The word "Chapters" turns up on some lines of this data; say how many, and give no other text.

Dataset entries
========================================================================

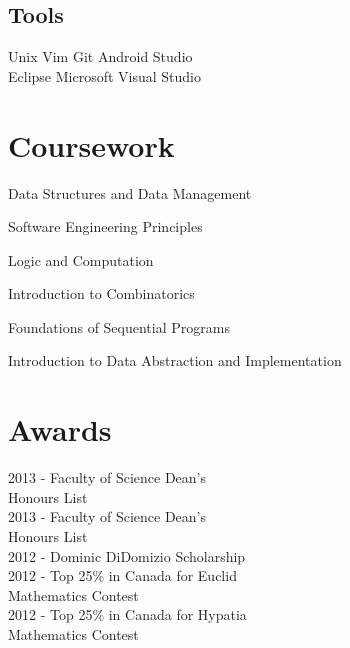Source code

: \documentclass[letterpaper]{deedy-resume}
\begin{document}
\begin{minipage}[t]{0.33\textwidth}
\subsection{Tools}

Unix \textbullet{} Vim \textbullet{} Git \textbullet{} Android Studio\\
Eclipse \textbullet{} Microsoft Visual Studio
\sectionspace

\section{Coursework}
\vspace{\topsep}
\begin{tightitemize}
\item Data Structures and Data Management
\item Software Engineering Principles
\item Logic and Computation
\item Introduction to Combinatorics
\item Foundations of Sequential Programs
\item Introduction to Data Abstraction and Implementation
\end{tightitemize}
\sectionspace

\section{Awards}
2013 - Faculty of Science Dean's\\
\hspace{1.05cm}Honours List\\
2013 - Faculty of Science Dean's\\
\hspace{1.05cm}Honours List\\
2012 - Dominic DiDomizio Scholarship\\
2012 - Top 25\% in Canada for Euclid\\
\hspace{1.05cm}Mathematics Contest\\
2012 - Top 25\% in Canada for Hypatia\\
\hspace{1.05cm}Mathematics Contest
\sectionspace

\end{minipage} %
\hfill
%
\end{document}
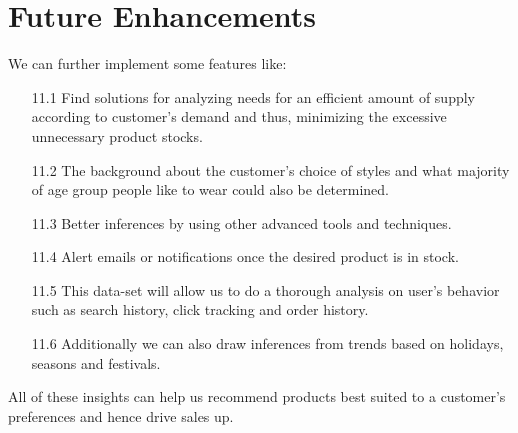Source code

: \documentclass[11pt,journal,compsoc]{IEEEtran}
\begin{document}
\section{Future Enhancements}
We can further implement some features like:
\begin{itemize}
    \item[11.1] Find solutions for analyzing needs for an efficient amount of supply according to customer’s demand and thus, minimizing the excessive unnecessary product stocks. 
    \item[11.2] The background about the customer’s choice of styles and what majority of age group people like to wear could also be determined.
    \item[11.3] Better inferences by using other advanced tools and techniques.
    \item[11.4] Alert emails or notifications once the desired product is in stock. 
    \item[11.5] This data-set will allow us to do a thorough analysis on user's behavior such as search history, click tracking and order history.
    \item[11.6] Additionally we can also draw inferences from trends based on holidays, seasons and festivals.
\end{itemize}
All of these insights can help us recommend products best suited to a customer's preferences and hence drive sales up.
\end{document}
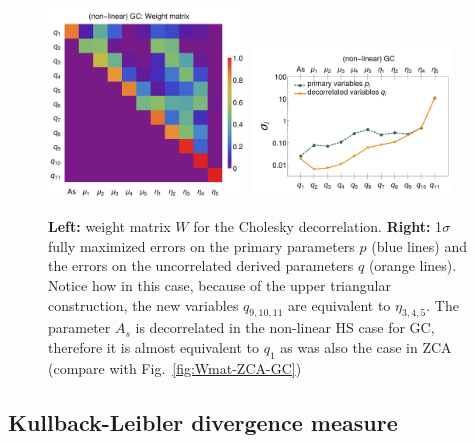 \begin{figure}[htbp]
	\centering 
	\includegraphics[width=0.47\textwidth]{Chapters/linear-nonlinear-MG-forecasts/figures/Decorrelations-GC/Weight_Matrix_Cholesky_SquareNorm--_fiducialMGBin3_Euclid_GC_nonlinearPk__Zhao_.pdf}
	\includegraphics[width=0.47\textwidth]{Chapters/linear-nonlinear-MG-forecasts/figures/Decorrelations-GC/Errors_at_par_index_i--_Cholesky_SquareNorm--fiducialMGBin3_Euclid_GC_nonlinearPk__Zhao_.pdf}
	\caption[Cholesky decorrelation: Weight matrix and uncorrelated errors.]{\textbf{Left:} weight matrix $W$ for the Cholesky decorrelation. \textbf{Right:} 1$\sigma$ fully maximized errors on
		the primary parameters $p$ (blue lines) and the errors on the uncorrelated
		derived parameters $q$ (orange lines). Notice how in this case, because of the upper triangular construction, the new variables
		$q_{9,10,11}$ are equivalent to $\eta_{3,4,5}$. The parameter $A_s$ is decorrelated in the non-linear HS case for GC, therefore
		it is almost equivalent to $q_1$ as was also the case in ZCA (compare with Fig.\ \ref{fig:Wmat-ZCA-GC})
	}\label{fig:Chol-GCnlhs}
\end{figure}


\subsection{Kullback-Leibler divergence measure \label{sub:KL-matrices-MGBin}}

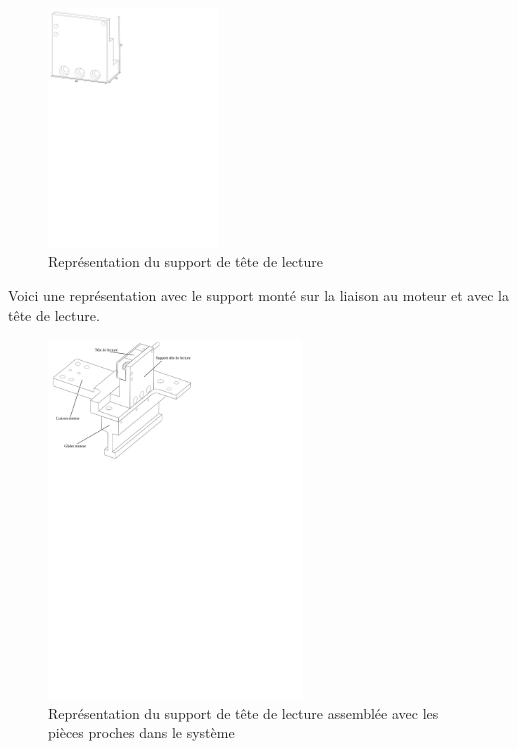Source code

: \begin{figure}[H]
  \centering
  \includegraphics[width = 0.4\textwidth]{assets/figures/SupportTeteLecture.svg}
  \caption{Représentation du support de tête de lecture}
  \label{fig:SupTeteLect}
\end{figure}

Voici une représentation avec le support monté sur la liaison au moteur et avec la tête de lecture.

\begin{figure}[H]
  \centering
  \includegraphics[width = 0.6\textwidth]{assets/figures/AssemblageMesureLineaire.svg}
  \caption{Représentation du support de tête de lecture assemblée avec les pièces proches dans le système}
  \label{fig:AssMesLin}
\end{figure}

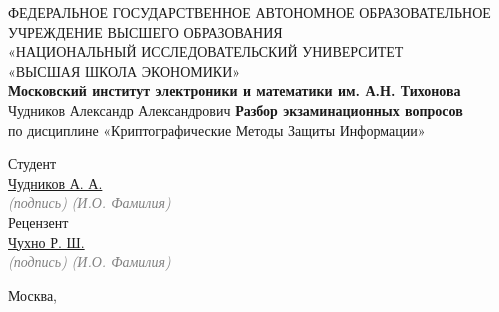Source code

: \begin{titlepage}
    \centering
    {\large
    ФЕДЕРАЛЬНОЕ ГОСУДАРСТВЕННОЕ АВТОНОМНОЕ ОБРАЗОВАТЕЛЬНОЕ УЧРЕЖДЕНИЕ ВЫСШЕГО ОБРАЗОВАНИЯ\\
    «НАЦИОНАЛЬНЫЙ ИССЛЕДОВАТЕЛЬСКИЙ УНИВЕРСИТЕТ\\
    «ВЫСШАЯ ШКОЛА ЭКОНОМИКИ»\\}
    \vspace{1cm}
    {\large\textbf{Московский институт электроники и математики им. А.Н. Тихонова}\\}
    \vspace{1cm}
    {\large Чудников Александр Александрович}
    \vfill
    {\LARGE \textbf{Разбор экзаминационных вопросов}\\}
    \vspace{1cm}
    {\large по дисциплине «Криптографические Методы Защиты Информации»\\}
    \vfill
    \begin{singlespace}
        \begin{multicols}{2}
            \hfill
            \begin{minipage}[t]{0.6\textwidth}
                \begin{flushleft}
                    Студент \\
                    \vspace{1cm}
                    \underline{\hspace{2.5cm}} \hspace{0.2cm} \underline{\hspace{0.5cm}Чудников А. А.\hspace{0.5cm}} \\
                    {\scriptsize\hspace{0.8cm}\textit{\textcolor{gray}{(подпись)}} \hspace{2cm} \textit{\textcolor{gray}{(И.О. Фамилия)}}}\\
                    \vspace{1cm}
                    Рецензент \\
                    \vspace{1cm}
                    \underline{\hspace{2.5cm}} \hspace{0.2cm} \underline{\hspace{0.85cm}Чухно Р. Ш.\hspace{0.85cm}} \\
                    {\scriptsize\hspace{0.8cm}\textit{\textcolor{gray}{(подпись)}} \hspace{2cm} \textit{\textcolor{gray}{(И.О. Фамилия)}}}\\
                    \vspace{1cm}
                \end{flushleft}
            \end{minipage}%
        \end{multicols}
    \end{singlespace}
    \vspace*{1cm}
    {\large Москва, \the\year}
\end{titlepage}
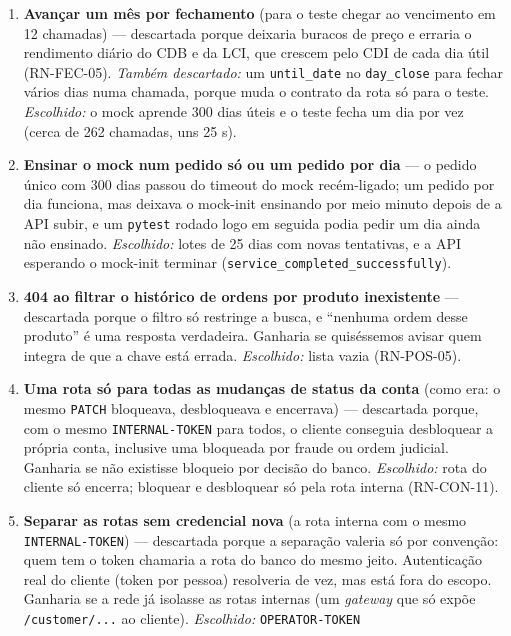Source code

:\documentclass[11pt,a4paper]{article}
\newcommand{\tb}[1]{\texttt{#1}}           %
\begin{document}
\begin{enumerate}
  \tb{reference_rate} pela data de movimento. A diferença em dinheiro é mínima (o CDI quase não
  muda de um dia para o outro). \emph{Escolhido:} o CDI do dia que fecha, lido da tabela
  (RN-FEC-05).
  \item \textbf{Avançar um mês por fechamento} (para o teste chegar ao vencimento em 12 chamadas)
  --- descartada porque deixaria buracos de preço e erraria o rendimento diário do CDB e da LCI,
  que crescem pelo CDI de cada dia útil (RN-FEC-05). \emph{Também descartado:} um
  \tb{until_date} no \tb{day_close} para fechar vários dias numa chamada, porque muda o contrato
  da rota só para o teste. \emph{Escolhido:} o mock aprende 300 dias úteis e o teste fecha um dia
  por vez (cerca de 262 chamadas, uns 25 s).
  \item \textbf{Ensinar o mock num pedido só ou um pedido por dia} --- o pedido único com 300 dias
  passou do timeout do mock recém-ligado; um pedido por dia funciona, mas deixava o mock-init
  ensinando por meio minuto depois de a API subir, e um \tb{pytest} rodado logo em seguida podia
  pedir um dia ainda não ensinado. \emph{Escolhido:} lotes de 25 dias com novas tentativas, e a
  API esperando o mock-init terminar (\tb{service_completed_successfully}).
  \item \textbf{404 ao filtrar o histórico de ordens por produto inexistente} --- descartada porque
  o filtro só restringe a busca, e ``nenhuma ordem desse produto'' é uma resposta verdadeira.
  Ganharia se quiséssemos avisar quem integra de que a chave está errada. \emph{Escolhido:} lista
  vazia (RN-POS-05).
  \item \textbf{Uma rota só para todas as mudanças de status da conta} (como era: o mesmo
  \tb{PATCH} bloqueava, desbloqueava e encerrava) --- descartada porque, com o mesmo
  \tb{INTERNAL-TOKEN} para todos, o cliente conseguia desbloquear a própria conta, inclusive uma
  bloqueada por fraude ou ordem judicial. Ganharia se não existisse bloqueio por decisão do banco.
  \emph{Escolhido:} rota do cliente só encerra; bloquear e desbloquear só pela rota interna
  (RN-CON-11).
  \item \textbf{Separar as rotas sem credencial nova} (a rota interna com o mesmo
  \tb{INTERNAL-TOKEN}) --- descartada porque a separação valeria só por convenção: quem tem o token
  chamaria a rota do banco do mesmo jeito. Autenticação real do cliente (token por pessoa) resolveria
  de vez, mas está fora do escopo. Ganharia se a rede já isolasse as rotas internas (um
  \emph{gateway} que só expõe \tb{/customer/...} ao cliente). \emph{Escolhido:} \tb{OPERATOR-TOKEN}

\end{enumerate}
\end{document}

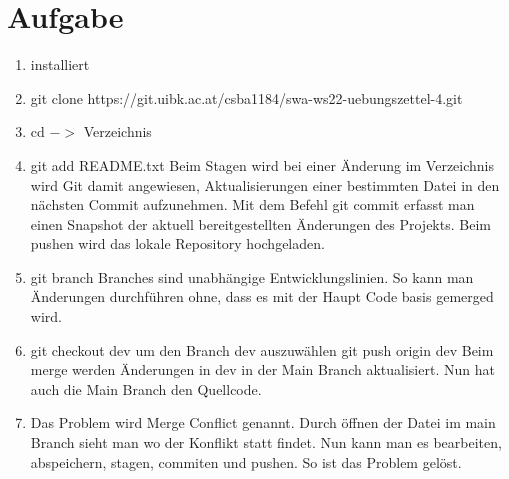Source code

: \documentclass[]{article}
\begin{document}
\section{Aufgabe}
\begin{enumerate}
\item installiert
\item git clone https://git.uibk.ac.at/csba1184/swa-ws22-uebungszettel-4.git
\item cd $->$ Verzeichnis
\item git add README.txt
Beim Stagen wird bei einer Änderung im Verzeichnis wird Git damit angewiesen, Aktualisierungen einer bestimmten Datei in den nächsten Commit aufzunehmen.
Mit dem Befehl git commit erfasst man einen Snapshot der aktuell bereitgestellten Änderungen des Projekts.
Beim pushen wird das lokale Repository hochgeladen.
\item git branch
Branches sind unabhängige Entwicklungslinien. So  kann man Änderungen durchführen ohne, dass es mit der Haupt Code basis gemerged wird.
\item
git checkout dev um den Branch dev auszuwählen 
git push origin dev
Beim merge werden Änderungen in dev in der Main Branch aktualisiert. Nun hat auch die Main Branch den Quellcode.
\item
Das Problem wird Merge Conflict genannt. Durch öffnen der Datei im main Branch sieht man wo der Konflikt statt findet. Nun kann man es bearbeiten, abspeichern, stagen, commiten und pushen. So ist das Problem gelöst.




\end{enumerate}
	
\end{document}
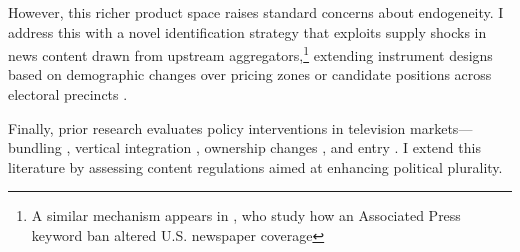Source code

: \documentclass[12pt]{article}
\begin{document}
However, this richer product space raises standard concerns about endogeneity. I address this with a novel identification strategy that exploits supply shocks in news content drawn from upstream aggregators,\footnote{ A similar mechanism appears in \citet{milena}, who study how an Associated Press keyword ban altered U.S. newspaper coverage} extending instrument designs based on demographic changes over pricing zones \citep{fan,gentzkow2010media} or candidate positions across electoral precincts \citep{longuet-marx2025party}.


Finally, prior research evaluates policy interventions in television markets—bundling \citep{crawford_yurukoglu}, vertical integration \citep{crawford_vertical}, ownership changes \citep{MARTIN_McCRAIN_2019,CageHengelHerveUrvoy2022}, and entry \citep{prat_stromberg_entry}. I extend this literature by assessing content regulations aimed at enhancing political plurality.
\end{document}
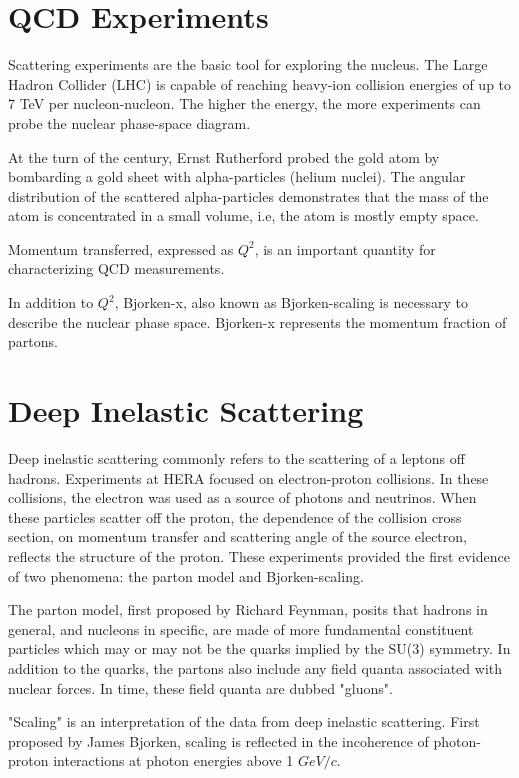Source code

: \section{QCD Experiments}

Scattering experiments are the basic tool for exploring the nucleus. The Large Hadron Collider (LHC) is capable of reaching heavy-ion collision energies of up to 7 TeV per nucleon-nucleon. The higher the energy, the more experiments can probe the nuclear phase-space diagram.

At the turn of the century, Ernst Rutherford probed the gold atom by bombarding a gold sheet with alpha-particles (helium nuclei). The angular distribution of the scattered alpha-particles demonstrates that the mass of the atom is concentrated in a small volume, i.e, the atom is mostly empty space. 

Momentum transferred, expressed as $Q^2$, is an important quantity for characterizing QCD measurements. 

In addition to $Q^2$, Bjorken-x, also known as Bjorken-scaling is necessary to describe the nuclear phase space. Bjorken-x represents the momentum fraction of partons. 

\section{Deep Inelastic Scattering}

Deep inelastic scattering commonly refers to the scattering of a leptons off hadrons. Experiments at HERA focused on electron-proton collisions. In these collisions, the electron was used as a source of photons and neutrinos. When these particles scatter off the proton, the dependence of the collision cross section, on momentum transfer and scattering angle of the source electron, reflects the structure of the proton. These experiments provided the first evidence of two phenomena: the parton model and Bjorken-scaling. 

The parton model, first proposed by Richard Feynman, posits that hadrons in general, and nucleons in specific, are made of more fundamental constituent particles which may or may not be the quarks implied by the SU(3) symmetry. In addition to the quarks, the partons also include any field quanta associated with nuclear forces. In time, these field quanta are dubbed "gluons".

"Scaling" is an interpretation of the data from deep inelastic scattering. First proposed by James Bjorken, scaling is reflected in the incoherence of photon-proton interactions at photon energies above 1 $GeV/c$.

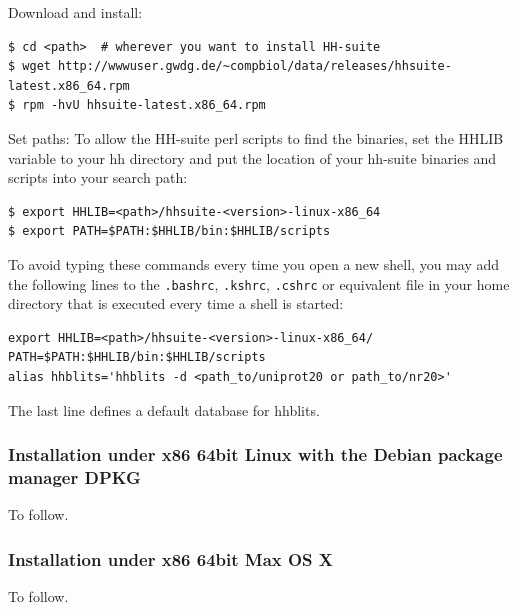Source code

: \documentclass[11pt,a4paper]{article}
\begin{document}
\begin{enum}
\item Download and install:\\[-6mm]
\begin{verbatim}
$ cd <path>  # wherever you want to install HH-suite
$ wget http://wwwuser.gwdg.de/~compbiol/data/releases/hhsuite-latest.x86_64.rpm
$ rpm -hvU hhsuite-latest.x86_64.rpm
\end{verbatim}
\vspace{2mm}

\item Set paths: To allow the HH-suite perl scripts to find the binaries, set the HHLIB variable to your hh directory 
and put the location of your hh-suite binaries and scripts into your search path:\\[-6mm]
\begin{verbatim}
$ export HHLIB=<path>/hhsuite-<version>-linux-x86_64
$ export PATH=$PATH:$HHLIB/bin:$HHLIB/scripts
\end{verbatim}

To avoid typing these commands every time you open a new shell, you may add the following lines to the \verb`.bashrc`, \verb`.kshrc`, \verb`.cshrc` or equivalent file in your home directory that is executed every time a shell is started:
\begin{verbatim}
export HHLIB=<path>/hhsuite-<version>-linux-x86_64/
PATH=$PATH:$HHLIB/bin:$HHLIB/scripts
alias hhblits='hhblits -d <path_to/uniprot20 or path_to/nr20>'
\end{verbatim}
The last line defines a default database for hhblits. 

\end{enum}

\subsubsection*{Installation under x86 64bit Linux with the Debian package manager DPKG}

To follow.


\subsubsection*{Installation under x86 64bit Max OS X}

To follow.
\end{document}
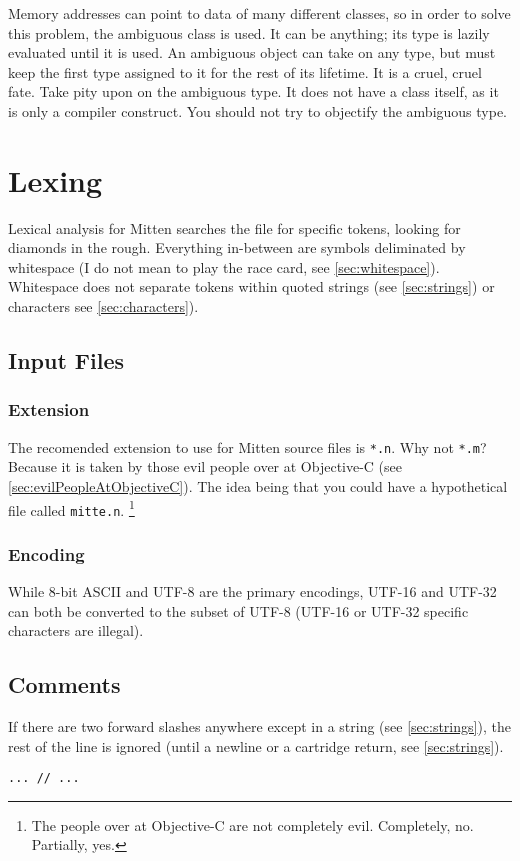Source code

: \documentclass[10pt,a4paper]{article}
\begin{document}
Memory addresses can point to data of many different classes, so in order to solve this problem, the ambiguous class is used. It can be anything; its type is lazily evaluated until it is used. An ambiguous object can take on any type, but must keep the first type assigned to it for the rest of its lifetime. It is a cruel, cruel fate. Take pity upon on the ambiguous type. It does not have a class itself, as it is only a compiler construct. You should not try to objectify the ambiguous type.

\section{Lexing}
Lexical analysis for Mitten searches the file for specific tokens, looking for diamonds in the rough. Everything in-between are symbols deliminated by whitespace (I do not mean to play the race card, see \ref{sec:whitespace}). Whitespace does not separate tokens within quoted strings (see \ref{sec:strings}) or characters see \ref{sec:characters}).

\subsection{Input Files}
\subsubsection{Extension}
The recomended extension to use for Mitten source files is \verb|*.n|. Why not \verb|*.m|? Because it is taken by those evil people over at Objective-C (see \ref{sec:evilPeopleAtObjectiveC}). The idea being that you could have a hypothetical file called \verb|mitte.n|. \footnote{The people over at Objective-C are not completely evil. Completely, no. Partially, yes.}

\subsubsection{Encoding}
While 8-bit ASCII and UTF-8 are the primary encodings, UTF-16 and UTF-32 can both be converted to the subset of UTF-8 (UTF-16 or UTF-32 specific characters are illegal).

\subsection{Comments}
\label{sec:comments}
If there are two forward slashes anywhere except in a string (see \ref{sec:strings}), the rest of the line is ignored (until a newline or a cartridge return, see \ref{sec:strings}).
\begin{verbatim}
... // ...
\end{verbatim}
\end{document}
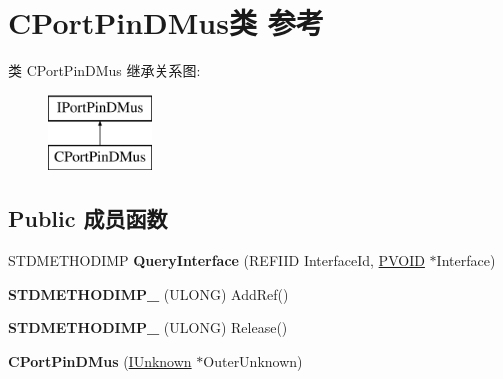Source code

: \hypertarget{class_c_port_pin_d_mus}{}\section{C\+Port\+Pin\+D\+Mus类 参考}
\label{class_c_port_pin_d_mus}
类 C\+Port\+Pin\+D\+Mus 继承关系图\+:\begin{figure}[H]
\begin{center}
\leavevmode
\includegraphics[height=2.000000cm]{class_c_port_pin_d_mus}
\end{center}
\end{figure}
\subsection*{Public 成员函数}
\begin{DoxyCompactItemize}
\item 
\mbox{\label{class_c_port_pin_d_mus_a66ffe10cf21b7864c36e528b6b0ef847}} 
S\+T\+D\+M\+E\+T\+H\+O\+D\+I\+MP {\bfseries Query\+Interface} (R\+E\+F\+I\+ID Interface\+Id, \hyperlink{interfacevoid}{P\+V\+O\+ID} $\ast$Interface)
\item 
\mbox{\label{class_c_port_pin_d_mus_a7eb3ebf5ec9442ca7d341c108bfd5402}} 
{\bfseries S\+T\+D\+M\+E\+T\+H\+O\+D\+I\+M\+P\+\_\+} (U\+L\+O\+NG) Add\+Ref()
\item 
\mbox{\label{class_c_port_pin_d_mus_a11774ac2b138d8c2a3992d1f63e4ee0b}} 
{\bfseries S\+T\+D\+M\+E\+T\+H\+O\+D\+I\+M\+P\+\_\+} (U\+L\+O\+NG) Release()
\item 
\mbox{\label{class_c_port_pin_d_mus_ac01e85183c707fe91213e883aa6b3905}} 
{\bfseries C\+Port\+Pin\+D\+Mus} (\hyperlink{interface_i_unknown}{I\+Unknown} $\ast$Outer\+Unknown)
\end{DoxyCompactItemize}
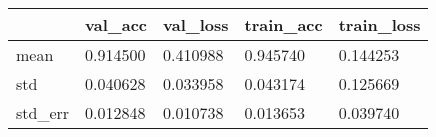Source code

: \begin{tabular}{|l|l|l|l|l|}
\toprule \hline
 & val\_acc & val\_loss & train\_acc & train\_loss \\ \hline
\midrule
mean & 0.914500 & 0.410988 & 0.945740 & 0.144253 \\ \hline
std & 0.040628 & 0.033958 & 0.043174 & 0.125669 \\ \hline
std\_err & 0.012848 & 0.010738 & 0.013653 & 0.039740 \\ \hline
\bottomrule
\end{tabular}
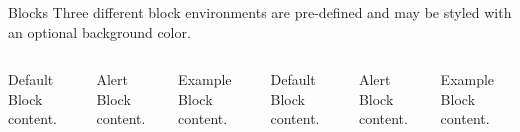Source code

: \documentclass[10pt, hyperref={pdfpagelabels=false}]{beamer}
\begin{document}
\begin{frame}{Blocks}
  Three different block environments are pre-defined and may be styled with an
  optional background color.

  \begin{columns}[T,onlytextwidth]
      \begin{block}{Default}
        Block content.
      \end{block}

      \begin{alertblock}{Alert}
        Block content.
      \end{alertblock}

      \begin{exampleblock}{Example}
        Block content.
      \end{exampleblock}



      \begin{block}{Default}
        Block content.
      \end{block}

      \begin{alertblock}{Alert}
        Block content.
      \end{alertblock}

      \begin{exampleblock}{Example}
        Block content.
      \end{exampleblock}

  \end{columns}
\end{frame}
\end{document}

========================================================================

▶ _ANSWER_
2